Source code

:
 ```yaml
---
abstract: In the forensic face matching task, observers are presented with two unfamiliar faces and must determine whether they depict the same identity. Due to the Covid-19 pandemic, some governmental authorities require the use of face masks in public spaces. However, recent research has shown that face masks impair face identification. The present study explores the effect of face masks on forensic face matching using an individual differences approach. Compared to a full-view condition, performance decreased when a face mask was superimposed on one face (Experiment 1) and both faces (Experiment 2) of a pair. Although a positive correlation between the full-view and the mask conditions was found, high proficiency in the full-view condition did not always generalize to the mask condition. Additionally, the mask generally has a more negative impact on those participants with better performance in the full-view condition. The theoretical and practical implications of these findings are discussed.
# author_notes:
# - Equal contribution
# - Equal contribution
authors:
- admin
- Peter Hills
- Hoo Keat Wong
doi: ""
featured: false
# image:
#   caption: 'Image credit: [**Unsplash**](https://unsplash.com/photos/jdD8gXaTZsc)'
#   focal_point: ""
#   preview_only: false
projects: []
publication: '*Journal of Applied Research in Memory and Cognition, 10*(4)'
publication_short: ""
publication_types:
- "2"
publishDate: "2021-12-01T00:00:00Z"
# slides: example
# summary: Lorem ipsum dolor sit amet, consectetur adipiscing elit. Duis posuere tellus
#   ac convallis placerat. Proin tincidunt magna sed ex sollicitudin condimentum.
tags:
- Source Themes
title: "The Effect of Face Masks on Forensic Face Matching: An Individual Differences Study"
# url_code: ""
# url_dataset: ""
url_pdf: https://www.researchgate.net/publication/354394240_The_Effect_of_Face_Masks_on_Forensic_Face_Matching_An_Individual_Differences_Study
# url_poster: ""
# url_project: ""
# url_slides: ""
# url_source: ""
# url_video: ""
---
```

## Exercise description
Line by line, please reproduce the records exactly.

## Response below
Source code

:
 ```yaml
---
abstract: In the forensic face matching task, observers are presented with two unfamiliar faces and must determine whether they depict the same identity. Due to the Covid-19 pandemic, some governmental authorities require the use of face masks in public spaces. However, recent research has shown that face masks impair face identification. The present study explores the effect of face masks on forensic face matching using an individual differences approach. Compared to a full-view condition, performance decreased when a face mask was superimposed on one face (Experiment 1) and both faces (Experiment 2) of a pair. Although a positive correlation between the full-view and the mask conditions was found, high proficiency in the full-view condition did not always generalize to the mask condition. Additionally, the mask generally has a more negative impact on those participants with better performance in the full-view condition. The theoretical and practical implications of these findings are discussed.
# author_notes:
# - Equal contribution
# - Equal contribution
authors:
- admin
- Peter Hills
- Hoo Keat Wong
doi: ""
featured: false
# image:
#   caption: 'Image credit: [**Unsplash**](https://unsplash.com/photos/jdD8gXaTZsc)'
#   focal_point: ""
#   preview_only: false
projects: []
publication: '*Journal of Applied Research in Memory and Cognition, 10*(4)'
publication_short: ""
publication_types:
- "2"
publishDate: "2021-12-01T00:00:00Z"
# slides: example
# summary: Lorem ipsum dolor sit amet, consectetur adipiscing elit. Duis posuere tellus
#   ac convallis placerat. Proin tincidunt magna sed ex sollicitudin condimentum.
tags:
- Source Themes
title: "The Effect of Face Masks on Forensic Face Matching: An Individual Differences Study"
# url_code: ""
# url_dataset: ""
url_pdf: https://www.researchgate.net/publication/354394240_The_Effect_of_Face_Masks_on_Forensic_Face_Matching_An_Individual_Differences_Study
# url_poster: ""
# url_project: ""
# url_slides: ""
# url_source: ""
# url_video: ""
---
```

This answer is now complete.